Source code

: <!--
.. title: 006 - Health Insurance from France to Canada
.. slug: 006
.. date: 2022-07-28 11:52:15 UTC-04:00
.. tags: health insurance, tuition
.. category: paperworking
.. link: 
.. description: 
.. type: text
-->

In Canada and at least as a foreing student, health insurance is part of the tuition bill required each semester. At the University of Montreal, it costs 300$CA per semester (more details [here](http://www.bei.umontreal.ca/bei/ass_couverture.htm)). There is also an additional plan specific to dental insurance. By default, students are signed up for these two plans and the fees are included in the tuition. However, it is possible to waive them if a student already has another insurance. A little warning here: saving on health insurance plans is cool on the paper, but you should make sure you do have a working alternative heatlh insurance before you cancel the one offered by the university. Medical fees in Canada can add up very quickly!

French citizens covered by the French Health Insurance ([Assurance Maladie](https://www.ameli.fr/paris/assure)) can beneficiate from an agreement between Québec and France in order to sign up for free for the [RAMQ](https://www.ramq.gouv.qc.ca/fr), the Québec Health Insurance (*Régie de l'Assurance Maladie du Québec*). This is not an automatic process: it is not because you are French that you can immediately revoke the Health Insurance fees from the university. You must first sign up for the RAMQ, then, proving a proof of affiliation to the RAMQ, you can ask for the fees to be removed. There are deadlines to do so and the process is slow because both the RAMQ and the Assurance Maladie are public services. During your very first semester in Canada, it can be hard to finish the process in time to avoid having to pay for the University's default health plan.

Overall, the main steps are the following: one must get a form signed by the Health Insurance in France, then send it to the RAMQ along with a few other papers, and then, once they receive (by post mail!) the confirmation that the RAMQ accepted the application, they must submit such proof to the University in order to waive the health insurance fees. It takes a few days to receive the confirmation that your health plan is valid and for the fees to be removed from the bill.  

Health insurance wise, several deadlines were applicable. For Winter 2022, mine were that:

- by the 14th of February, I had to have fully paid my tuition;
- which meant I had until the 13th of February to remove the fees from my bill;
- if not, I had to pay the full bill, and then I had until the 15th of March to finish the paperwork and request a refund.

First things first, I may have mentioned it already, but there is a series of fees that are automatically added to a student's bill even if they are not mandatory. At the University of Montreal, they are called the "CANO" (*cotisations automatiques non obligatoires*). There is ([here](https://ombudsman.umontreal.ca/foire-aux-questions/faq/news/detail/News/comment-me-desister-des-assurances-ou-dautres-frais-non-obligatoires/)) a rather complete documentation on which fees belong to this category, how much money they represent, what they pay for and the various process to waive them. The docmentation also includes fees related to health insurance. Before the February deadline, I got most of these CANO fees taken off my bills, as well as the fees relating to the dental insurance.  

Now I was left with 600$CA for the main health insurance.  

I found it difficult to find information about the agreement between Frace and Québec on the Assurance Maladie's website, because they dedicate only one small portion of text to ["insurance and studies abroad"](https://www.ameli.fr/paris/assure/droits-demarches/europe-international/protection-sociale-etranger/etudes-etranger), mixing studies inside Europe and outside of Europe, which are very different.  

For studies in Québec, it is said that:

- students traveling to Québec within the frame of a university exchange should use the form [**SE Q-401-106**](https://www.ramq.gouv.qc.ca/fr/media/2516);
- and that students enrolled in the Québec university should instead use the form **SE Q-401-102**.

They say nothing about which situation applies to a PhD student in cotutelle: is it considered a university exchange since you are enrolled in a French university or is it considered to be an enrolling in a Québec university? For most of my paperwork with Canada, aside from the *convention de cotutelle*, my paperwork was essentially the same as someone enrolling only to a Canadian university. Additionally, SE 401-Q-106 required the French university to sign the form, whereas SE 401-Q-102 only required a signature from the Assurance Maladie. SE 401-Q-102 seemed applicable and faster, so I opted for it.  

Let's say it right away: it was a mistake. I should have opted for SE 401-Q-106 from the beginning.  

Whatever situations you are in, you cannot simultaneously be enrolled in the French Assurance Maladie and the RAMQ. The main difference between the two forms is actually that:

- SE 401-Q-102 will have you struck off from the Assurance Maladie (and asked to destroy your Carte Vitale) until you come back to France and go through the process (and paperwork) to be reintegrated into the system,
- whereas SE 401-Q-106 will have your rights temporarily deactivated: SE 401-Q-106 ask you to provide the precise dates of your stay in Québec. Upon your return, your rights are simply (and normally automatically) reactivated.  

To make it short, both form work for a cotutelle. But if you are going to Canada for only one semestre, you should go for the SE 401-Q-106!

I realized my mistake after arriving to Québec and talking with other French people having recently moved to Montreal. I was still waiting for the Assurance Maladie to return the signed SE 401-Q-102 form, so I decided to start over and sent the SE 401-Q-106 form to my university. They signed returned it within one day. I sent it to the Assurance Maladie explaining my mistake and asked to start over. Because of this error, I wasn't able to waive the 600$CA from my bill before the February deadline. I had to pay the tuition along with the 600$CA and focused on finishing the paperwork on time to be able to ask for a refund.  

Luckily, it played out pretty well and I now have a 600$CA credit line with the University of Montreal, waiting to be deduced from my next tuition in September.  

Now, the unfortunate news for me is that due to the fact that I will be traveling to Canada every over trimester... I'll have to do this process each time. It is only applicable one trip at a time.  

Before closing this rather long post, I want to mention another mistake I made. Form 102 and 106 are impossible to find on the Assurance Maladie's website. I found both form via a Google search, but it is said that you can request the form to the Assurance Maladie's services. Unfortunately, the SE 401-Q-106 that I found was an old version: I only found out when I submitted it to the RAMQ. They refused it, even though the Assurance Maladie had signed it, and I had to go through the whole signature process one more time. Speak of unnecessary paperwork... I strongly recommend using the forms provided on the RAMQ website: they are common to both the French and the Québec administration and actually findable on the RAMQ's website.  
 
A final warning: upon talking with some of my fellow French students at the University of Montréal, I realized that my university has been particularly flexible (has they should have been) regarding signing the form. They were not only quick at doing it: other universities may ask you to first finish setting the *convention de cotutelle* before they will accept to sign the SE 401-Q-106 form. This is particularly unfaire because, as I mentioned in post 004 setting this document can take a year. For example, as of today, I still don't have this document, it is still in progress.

Instructions for the task —
Line count for "asked": count the lines in the records above that contain this word, and write only the number.

Finished task —
2